CLEVELAND, Ohio (WKBN) – Investigators released new information Tuesday evening about their search for a plane that went missing over Lake Erie last week, promising to continue looking for the aircraft.
As of 11 p.m. Tuesday, crews were still in the water using sonar and dive teams.
“We’re gonna continue searching until we find something,” said Khalid Bahhur, with Burke Lakefront Airport.
Law enforcement agencies resumed their search efforts Tuesday morning, looking for the plane that disappeared shortly after takeoff Thursday night.
The missing plane carried Boardman graduates John Fleming and his wife, Suzanne, their two children, and neighbors Brian and Megan Casey. Airport officials said the passengers were coming from a Cleveland Cavaliers’ game.

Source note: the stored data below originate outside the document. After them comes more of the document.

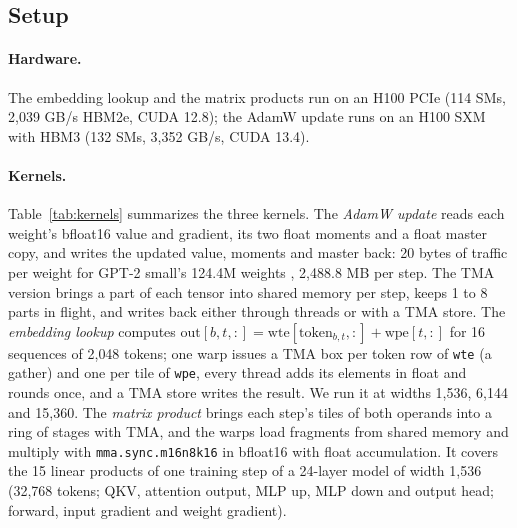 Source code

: \documentclass[10pt]{article}
\begin{document}
\subsection{Setup}
\label{sec:setup}

\paragraph{Hardware.}
The embedding lookup and the matrix products run on an H100 PCIe (114 SMs, 2{,}039 GB/s HBM2e, CUDA 12.8); the AdamW
update runs on an H100 SXM with HBM3 (132 SMs, 3{,}352 GB/s, CUDA 13.4).

\paragraph{Kernels.}
Table~\ref{tab:kernels} summarizes the three kernels. The \emph{AdamW update} reads each weight's bfloat16 value and
gradient, its two float moments and a float master copy, and writes the updated value, moments and master back: 20 bytes
of traffic per weight for GPT-2 small's 124.4M weights \citep{radford2019gpt2}, 2{,}488.8 MB per step. The TMA version
brings a part of each tensor into shared memory per step, keeps 1 to 8 parts in flight, and writes back either through
threads or with a TMA store. The \emph{embedding lookup} computes
$\mathrm{out}[b,t,:] = \mathrm{wte}[\mathrm{token}_{b,t},:] + \mathrm{wpe}[t,:]$ for 16 sequences of 2{,}048 tokens; one
warp issues a TMA box per token row of \texttt{wte} (a gather) and one per tile of \texttt{wpe}, every thread adds its
elements in float and rounds once, and a TMA store writes the result. We run it at widths 1{,}536, 6{,}144 and 15{,}360.
The \emph{matrix product} brings each step's tiles of both operands into a ring of stages with TMA, and the warps load
fragments from shared memory and multiply with \texttt{mma.sync.m16n8k16} in bfloat16 with float accumulation. It covers
the 15 linear products of one training step of a 24-layer model of width 1{,}536 (32{,}768 tokens; QKV, attention output,
MLP up, MLP down and output head; forward, input gradient and weight gradient).
\end{document}
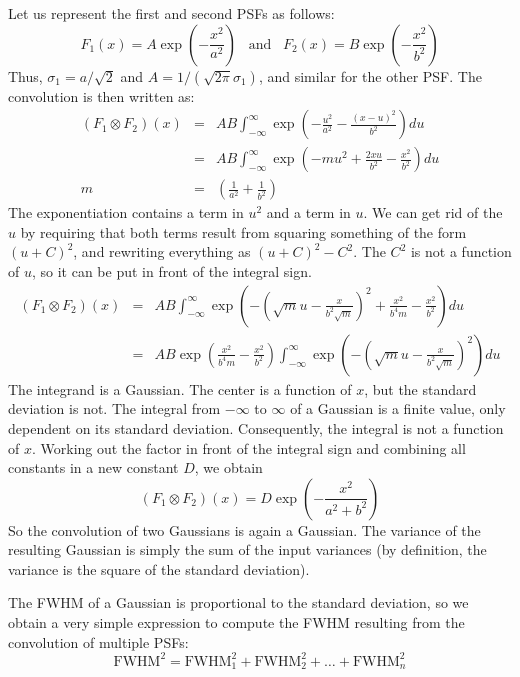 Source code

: Let us represent the first and second PSFs as follows:
\begin{equation}
  F_1(x) = A \exp\left( -\frac{x^2}{a^2}\right)  \;\;\; \mbox{and} \;\;\;
  F_2(x) = B \exp\left( -\frac{x^2}{b^2}\right)
\end{equation}
Thus, $\sigma_1 = a / \sqrt{2}$ and $A = 1 / (\sqrt{2 \pi} \sigma_1)$, and
similar for the other PSF. The convolution is then written as:
%
\begin{align}
(F_1 \otimes F_2)(x) & = &
  AB \int_{-\infty}^{\infty} \exp\left(- \frac{u^2}{a^2} - \frac{(x-u)^2}{b^2}\right) du\\
& = & AB \int_{-\infty}^{\infty} \exp\left(- m u^2   + \frac{2xu}{b^2} - \frac{x^2}{b^2}\right)
  du \\
m & = & \left( \frac{1}{a^2} + \frac{1}{b^2}\right)
\end{align}
%
The exponentiation contains a term in $u^2$ and a term in $u$. We can get rid of
the $u$ by requiring that both terms result from squaring something of the
form $(u + C)^2$, and rewriting everything as $(u + C)^2 - C^2$. The $C^2$ is
not a function of $u$, so it can be put in front of the integral sign.
% 
\begin{align}
 (F_1 \otimes F_2)(x)  &  = & AB \int_{-\infty}^{\infty} \exp\left(- \left( \sqrt{m} u 
         - \frac{x}{b^2 \sqrt{m}} \right)^2
       + \frac{x^2}{b^4 m}
       - \frac{x^2}{b^2}\right) du\\
 & = &  AB \exp\left(\frac{x^2}{b^4 m} - \frac{x^2}{b^2}\right)
     \int_{-\infty}^{\infty} \exp\left(- \left( \sqrt{m} u 
         - \frac{x}{b^2 \sqrt{m}} \right)^2\right) du
\end{align}
The integrand is a Gaussian. The center is a function of $x$, but the standard
deviation is not. The integral from $-\infty$ to $\infty$ of a Gaussian is a
finite value, only dependent on its standard deviation. Consequently, the
integral is not a function of $x$. Working out the factor in front of the
integral sign and combining all constants in a new constant $D$, we obtain
%
\begin{equation}
 (F_1 \otimes F_2)(x) =  D \exp\left(-\frac{x^2}{a^2 + b^2}\right)
\end{equation}
%
So the convolution of two Gaussians is again a Gaussian. The variance of the
resulting Gaussian is simply the sum of the input variances (by definition, the
variance is the square of the standard deviation).

The FWHM of a Gaussian is proportional to the standard deviation, so we obtain
a very simple expression to compute the FWHM resulting from the convolution of
multiple PSFs:
\begin{equation}
 \mbox{FWHM}^2 = \mbox{FWHM}_1^2 + \mbox{FWHM}_2^2 + \ldots + \mbox{FWHM}_n^2
\end{equation}

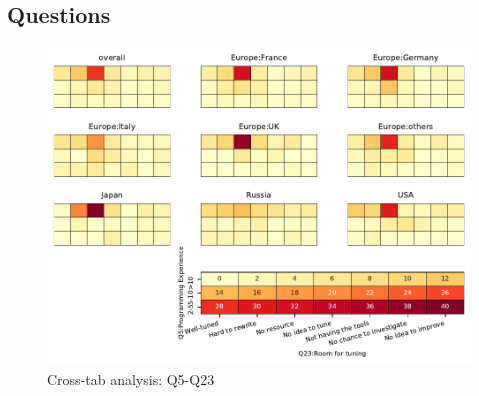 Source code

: 
\subsection{Questions}


\begin{figure}
\begin{center}
\includegraphics[width=12cm]{../pdfs/Q5-Q23.pdf}
\caption{Cross-tab analysis: Q5-Q23}
\label{fig:Q5-Q23}
\end{center}
\end{figure}
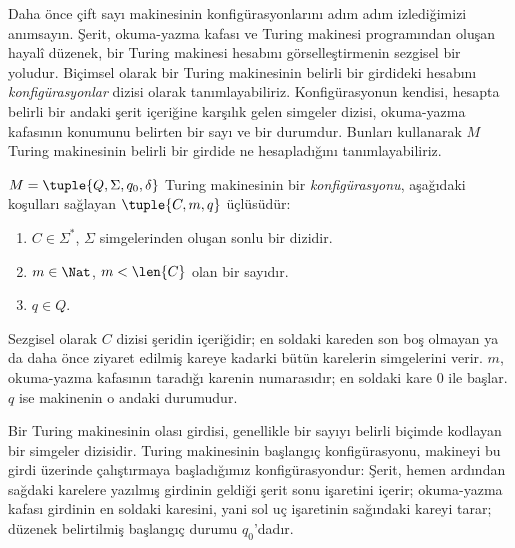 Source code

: 


\begin{explain}
Daha önce çift sayı makinesinin konfigürasyonlarını adım adım izlediğimizi
anımsayın. Şerit, okuma-yazma kafası ve Turing makinesi programından oluşan
hayalî düzenek, bir Turing makinesi hesabını görselleştirmenin sezgisel bir
yoludur. Biçimsel olarak bir Turing makinesinin belirli bir girdideki hesabını
\emph{konfigürasyonlar} dizisi olarak tanımlayabiliriz. Konfigürasyonun
kendisi, hesapta belirli bir andaki şerit içeriğine karşılık gelen simgeler
dizisi, okuma-yazma kafasının konumunu belirten bir sayı ve bir durumdur.
Bunları kullanarak $M$ Turing makinesinin belirli bir girdide ne hesapladığını
tanımlayabiliriz.
\end{explain}

\begin{defn}[Konfigürasyon]
$M=\tuple{Q,\Sigma,q_0,\delta}$ Turing makinesinin bir
\emph{konfigürasyonu}, aşağıdaki koşulları sağlayan
$\tuple{C,m,q}$ üçlüsüdür:
\begin{enumerate}
\item $C\in\Sigma^*$, $\Sigma$ simgelerinden oluşan sonlu bir dizidir.
\item $m\in\Nat$, $m<\len{C}$ olan bir sayıdır.
\item $q\in Q$.
\end{enumerate}
Sezgisel olarak $C$ dizisi şeridin içeriğidir; en soldaki kareden son boş
olmayan ya da daha önce ziyaret edilmiş kareye kadarki bütün karelerin
simgelerini verir. $m$, okuma-yazma kafasının taradığı karenin numarasıdır;
en soldaki kare $0$ ile başlar. $q$ ise makinenin o andaki durumudur.
\end{defn}

\begin{explain}
Bir Turing makinesinin olası girdisi, genellikle bir sayıyı belirli biçimde
kodlayan bir simgeler dizisidir. Turing makinesinin başlangıç konfigürasyonu,
makineyi bu girdi üzerinde çalıştırmaya başladığımız konfigürasyondur: Şerit,
hemen ardından sağdaki karelere yazılmış girdinin geldiği şerit sonu işaretini
içerir; okuma-yazma kafası girdinin en soldaki karesini, yani sol uç
işaretinin sağındaki kareyi tarar; düzenek belirtilmiş başlangıç durumu
$q_0$'dadır.
\end{explain}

John Fleming is the CEO of Superior Beverage Group.
Megan Casey is a freshman at the University of Wisconsin-Madison.
Since recovery efforts began, over 120 pieces of debris, including a bag, washed ashore along Lake Erie.
“Some of the debris we have identified as coming from the aircraft,” said Michael McGrath, Cleveland’s director of public safety.
The bag is one of those items confirmed to be from the plane.
A statement from officials said they’re not sharing details about the debris or its location because it’s part of an active investigation.
Officials said the weather has been cooperating, allowing seven vessels with four dive teams to launch along with the Cleveland Division of Police chopper. Patrols on horseback could also be seen combing the shoreline.
Still, crews haven’t found the Columbus-bound Cessna 525 Citation.
“I’m hoping we find a big piece [of the plane]. I don’t want to speculate that, you know, the condition of the aircraft right now, but our goal is to find the aircraft,” Bahhur said.
What happened to the plane is still under investigation.
In a press conference Tuesday, Interim Director of Port Control Fred Szabo said they’re trying to find some key equipment that will help the National Transportation Safety Board (NTSB) determine what happened. Those key items include the cockpit voice recorder and emergency locator transmitter.
“There’s actually a piece of equipment on its way to Cleveland right now that’s specifically designed to detect that particular frequency, and we’re hopeful that it’ll help us,” Szabo said.
Cleveland Police are still calling it an active investigation.